The final analysis of the ENGOT-En9/LEAP-001 phase III randomized controlled study, which directly compared the efficacy and safety between LEN/PEM and paclitaxel and carboplatin combination therapy (TC) as a first-line chemotherapy for endometrial cancer, revealed that LEN/PEM did not significantly extend PFS or OS [15]. However, LEN/PEM prolonged PFS and OS in the subgroup of dMMR (the hazard ratios were 0.61 and 0.57, respectively). In addition, LEN/PEM significantly prolonged PFS and OS in patients with previous neoadjuvant/adjuvant chemotherapy (the hazard ratios were 0.52 and 0.64, respectively), which comprised approximately 15% of whole study participants. Unfortunately, the results by PFI in this study have not been disclosed.
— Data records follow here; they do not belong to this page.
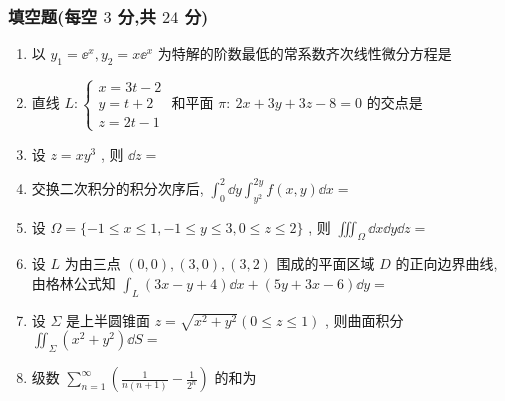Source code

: \subsubsection{填空题(每空 $3$ 分,共 $24$ 分)}
\begin{enumerate}
	\item 以 $y_{1}=\ee^{x}, y_{2}=x \ee^{x}$ 为特解的阶数最低的常系数齐次线性微分方程是\underline{\hspace{8pc}}
	
	\item 直线 $L:\begin{cases}
	x=3t-2\\
	y=t+2\\
	z=2t-1
	\end{cases}$ 和平面 $\pi:\ 2 x+3 y+3 z-8=0$ 的交点是\underline{\hspace{8pc}}
	
	\item 设 $z=xy^3$ , 则 $\dd z=$\underline{\hspace{8pc}}
	
	\item 交换二次积分的积分次序后, $\int_{0}^{2} \dd y \int_{y^{2}}^{2 y} f(x, y) \dd x=$\underline{\hspace{8pc}}
	
	\item 设 $\Omega=\{-1 \leq x \leq 1,-1 \leq y \leq 3,0 \leq z \leq 2\}$ , 则 $\iiint_{\Omega} \dd x \dd y \dd z=$\underline{\hspace{8pc}}
	
	\item 设 $L$ 为由三点 $(0,0),(3,0),(3,2)$ 围成的平面区域 $D$ 的正向边界曲线, 由格林公式知 $\int_{L}(3 x-y+4) \dd x+(5 y+3 x-6) \dd y=$\underline{\hspace{8pc}}
	
	\item 设 $\Sigma$ 是上半圆锥面 $z=\sqrt{x^{2}+y^{2}}(0 \leq z \leq 1)$ , 则曲面积分 $\iint_{\Sigma}\left(x^2+y^2\right)\dd S=$\underline{\hspace{8pc}}
	
	\item 级数 $\sum_{n=1}^{\infty}\left(\frac{1}{n(n+1)}-\frac{1}{2^{n}}\right)$ 的和为\underline{\hspace{8pc}}
\end{enumerate}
On the other hand, according to the real-world data from the US, there was no significant difference between the response to platinum-based chemotherapy and LEN/PEM re-administration in patients with recurrent endometrial cancer who had previously received platinum-based chemotherapy [16]. Patients with PFI ≤ 12 months had a 44.1% and 46.5% response to LEN/PEM and platinum-based chemotherapy, respectively; patients with PFI > 12 months had a 75.0% and 66.7% response, respectively. As observed in the ENGOT-En9/LEAP-001sudy, in patients with dMMR, LEN/PEM may offer longer survival than TC therapy, and there are no clear criteria for the re-administration of platinum-based chemotherapy for the treatment of recurrent endometrial cancer [15]. In future, it is expected that the criteria for treatment selection will be clarified by carefully collecting clinical information. The Japanese Gynecologic Oncology Group is currently collecting real-world data to clarify treatment strategies for recurrent endometrial cancer (JGOG2055s study: UMIN000050897).
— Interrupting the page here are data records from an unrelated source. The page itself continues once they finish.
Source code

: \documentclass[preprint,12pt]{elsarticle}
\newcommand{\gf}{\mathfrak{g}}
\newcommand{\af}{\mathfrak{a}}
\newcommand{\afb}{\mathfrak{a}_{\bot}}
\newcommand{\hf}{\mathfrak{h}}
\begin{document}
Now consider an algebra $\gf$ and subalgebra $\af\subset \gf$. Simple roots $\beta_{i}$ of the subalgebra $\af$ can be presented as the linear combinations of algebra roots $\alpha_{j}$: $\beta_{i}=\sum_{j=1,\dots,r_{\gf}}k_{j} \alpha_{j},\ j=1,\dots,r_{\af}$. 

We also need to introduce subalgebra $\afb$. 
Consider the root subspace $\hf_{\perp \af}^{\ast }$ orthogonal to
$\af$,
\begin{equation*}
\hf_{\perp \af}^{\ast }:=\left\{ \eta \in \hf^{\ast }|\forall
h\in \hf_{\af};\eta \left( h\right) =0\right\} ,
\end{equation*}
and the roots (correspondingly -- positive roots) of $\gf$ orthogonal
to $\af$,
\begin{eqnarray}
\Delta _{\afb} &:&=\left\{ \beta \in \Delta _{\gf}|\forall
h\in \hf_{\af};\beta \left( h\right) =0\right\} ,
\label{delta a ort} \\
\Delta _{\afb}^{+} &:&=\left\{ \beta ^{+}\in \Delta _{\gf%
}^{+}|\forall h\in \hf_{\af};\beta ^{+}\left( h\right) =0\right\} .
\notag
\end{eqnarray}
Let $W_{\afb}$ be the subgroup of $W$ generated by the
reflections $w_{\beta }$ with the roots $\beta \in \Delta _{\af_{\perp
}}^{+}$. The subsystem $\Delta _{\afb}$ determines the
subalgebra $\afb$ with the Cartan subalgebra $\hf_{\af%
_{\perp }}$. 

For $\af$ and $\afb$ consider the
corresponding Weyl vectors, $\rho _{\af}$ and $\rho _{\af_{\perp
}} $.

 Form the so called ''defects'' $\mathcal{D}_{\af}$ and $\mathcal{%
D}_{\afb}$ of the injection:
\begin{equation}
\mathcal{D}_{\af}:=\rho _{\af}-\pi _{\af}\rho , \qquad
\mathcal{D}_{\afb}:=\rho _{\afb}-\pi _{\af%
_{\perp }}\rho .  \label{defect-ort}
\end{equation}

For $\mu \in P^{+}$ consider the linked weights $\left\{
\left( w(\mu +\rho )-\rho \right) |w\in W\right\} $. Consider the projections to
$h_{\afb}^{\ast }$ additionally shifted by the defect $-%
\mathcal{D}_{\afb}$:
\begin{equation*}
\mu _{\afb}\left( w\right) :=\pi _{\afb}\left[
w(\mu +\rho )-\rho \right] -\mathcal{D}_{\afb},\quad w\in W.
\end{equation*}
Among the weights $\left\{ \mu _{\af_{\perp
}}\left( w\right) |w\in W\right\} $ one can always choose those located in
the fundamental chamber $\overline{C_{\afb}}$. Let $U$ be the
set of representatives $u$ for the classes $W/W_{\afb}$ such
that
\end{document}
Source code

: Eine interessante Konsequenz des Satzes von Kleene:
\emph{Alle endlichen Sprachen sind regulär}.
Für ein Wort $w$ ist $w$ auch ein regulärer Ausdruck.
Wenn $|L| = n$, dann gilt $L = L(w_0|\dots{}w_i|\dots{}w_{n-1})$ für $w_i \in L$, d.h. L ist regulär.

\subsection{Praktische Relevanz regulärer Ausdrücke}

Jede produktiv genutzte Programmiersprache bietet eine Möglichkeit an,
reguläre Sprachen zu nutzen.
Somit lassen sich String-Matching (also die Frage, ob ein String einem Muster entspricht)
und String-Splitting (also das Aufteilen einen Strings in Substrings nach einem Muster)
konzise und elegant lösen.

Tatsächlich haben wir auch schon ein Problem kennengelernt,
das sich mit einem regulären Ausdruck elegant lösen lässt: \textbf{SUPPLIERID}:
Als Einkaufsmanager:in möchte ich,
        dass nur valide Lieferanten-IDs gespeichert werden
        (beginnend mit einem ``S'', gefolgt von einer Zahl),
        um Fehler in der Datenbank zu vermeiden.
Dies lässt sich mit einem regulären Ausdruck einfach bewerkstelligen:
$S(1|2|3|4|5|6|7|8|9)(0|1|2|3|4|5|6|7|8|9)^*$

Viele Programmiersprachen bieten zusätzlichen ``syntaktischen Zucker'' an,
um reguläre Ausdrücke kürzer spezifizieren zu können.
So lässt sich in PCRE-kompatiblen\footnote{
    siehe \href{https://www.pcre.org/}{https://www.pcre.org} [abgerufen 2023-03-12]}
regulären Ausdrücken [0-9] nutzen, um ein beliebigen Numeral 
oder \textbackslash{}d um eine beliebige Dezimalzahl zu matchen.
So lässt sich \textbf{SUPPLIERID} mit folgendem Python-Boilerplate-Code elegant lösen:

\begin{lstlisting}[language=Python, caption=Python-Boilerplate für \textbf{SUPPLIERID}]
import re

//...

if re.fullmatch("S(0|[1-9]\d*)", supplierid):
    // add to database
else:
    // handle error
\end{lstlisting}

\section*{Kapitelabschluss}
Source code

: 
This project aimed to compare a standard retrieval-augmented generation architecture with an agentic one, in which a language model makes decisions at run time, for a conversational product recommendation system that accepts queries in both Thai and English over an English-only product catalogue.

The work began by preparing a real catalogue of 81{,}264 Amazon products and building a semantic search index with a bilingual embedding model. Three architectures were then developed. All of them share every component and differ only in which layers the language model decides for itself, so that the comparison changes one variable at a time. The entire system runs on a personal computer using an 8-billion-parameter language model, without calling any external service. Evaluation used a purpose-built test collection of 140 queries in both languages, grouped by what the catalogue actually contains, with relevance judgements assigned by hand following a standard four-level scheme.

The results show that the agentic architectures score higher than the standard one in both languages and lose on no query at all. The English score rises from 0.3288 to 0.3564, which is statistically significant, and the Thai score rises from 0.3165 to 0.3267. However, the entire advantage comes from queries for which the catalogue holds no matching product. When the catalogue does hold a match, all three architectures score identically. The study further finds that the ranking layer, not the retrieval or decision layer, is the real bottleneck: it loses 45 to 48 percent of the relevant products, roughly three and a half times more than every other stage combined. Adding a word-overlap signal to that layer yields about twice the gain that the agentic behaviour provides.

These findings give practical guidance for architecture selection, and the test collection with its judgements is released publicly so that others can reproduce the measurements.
This study has a few limitations. The patients in the SGSG-012/GOTIC-004/Intergroup study received treatment of recurrence between 2005 and 2009 [4]. Although the standard primary treatment of endometrial cancer has not changed, the social backgrounds of patients may differ. It cannot be denied that this could have had some influence on the treatment outcomes. In addition, the data collected in this study did not include the date of response confirmation; therefore, calculating the duration of the response was impossible. Therefore, the comparability with data from recent clinical trials, including those on immune checkpoint inhibitors, has decreased. Furthermore, data regarding the expression status of mismatch repair genes and microsatellite instability were not included. Although there are some problems, as described above, there is no other large-scale, properly cleaned dataset of patients with recurrent endometrial cancer who received platinum-based chemotherapy, which does not undermine the significance of this analysis.

Re-administration of platinum-based chemotherapy for recurrent endometrial cancer might result in a long-term response beyond the PFI. Even in the current situation where immune checkpoint inhibitors have been introduced for management, re-administration of platinum-based chemotherapy is worth considering.